The terrorist threat is changing and growing. Therefore, it is important to improve security not just against familiar threats, such as explosives in checked baggage, but also to explore means of assessing and countering emerging threats, such as the use of biological or chemical agents, or the use of missiles. While these do not present significant threats at present, it would be short-sighted not to plan for their possible use and take prudent steps to counter them.

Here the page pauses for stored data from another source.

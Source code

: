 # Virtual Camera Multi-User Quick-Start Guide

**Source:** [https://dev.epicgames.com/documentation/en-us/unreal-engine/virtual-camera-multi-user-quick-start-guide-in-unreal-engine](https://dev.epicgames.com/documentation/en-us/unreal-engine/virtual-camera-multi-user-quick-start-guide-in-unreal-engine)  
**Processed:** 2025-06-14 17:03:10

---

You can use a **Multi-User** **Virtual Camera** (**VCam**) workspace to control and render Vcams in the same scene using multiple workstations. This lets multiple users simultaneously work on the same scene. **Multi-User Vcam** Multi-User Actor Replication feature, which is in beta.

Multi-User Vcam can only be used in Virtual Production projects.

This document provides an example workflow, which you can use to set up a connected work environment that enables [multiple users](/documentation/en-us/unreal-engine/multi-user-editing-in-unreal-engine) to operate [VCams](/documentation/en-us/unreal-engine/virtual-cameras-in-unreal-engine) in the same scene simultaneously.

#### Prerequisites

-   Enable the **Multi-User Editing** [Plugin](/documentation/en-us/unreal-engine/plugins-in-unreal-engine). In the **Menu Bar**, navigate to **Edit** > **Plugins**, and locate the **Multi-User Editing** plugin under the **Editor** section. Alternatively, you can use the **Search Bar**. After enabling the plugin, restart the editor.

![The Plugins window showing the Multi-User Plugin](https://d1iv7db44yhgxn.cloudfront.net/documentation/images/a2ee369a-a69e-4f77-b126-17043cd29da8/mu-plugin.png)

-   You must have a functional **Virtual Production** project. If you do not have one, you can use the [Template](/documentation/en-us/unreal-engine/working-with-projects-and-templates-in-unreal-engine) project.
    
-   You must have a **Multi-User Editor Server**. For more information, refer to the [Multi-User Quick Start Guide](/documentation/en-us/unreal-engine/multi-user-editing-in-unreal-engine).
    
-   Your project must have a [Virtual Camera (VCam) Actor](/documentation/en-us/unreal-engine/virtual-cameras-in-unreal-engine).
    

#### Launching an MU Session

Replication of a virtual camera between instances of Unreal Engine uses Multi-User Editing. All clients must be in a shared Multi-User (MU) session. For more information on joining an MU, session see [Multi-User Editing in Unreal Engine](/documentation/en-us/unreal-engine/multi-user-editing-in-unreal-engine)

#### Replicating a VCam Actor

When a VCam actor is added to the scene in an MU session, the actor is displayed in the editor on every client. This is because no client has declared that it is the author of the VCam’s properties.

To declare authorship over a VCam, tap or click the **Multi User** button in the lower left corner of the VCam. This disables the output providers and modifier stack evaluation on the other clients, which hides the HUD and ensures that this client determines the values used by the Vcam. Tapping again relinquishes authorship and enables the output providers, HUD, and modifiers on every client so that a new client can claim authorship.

The Commission believes that aviation security should be a system of systems, layered, integrated, and working together to produce the highest possible levels of protection. Each of the Commission's recommendations should be looked upon as a part of a whole, and not in isolation. It should be noted that a number of the Commission's recommendations outlined in the previous chapter, particularly those relating to certification and regulation, apply to the FAA's security programs, as well.

Recommendations

3.1. The federal government should consider aviation security as a national security issue, and provide substantial funding for capital improvements.


Gingrich: "Your sick socialistic attempt to intrude big government into the efficient entrepreneurial workings of the magic of private enterprise is characteristic of the traitorous sabotage of the American economy by Democrat abortionists."

Too bad the Republican Congress wasn't aboard the flights they refused to defend.

Damn them all, for having stood in the way of those who tried to prevent 911.
 
The thing is that they're running this turkey -- which cost them $40 million to make -- without advertising.

They actually would be better off financially if they cancelled it and ran reruns of Extreme Makeover: Home Edition instead. (Especially since a lot of the sponsors for the rest of their prime-time programming are now withholding their ad money.)